Il s’exprime de manière lente, articulée. Et tout en discutant, son corps ne cesse de gesticuler, incontrôlable. Alexandre Jollien parle comme un handicapé mental, mais prononce des mots de sagesse. Ce contraste saisissant entre l’être et le paraître ont fait que les médias se sont immédiatement amourachés de ce philosophe qui n’en a pas l’air, alors que celui-ci publiait son premier ouvrage il y a un peu plus de quinze ans.

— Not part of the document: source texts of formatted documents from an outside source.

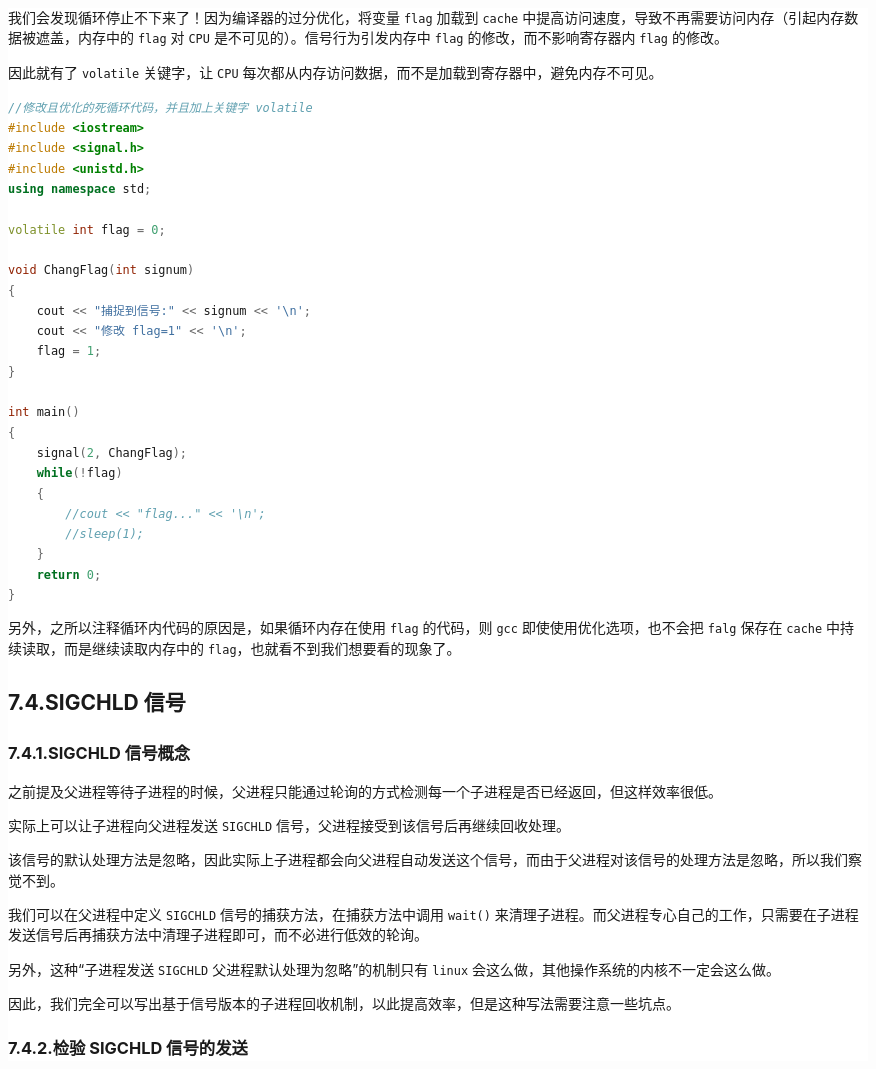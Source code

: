 我们会发现循环停止不下来了！因为编译器的过分优化，将变量 `flag` 加载到 `cache` 中提高访问速度，导致不再需要访问内存（引起内存数据被遮盖，内存中的 `flag` 对 `CPU` 是不可见的）。信号行为引发内存中 `flag` 的修改，而不影响寄存器内 `flag` 的修改。

因此就有了 `volatile` 关键字，让 `CPU` 每次都从内存访问数据，而不是加载到寄存器中，避免内存不可见。

```cpp
//修改且优化的死循环代码，并且加上关键字 volatile
#include <iostream>
#include <signal.h>
#include <unistd.h>
using namespace std;

volatile int flag = 0;

void ChangFlag(int signum)
{
    cout << "捕捉到信号:" << signum << '\n';
    cout << "修改 flag=1" << '\n';
    flag = 1;
}

int main()
{
    signal(2, ChangFlag);
    while(!flag)
    {
        //cout << "flag..." << '\n';
        //sleep(1);
    }
    return 0;
}
```

另外，之所以注释循环内代码的原因是，如果循环内存在使用 `flag` 的代码，则 `gcc` 即使使用优化选项，也不会把 `falg` 保存在 `cache` 中持续读取，而是继续读取内存中的 `flag`，也就看不到我们想要看的现象了。

## 7.4.SIGCHLD 信号

### 7.4.1.SIGCHLD 信号概念

之前提及父进程等待子进程的时候，父进程只能通过轮询的方式检测每一个子进程是否已经返回，但这样效率很低。

实际上可以让子进程向父进程发送 `SIGCHLD` 信号，父进程接受到该信号后再继续回收处理。

该信号的默认处理方法是忽略，因此实际上子进程都会向父进程自动发送这个信号，而由于父进程对该信号的处理方法是忽略，所以我们察觉不到。

我们可以在父进程中定义 `SIGCHLD` 信号的捕获方法，在捕获方法中调用 `wait()` 来清理子进程。而父进程专心自己的工作，只需要在子进程发送信号后再捕获方法中清理子进程即可，而不必进行低效的轮询。

另外，这种“子进程发送 `SIGCHLD` 父进程默认处理为忽略”的机制只有 `linux` 会这么做，其他操作系统的内核不一定会这么做。

因此，我们完全可以写出基于信号版本的子进程回收机制，以此提高效率，但是这种写法需要注意一些坑点。

### 7.4.2.检验 SIGCHLD 信号的发送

De ce que la société n’aime pas voir et préfère cacher a jailli la pensée même. Pétri de contradictions, Jollien continue de se chercher au fil de sa vie et de ses livres.

Alexandre Jollien

Combattre la fatalité

Né avec le cordon ombilical enroulé autour du cou, il manque de mourir. S’il survit, il reste infirme moteur à vie.
Dès ses trois ans, Alexandre Jollien est placé dans une institution pour handicapés et y restera jusqu’à sa majorité. Loin de se sentir en prison, enfermé dans un endroit qui ne correspond pas à son mal, il raconte y avoir vécu des moments de bonheur jamais égalés, tout en admettant que c’était un lieu de souffrance, où l’on parque les rebuts de la société.

C’est malgré tout dans cette institution qu’il découvre la sincérité des rapports humains, avec ces enfants qui ne sont pas tout à fait comme les autres, dont il continue de parler avec émotion. Des enfants, il admire d’ailleurs la capacité à vivre l’instant présent, lui qui se décrit comme impatient et anxieux. Derrière son allure calme et réfléchie, on sent encore aujourd’hui bouillir de nombreuses craintes, colères et frustrations accumulées au fil des années.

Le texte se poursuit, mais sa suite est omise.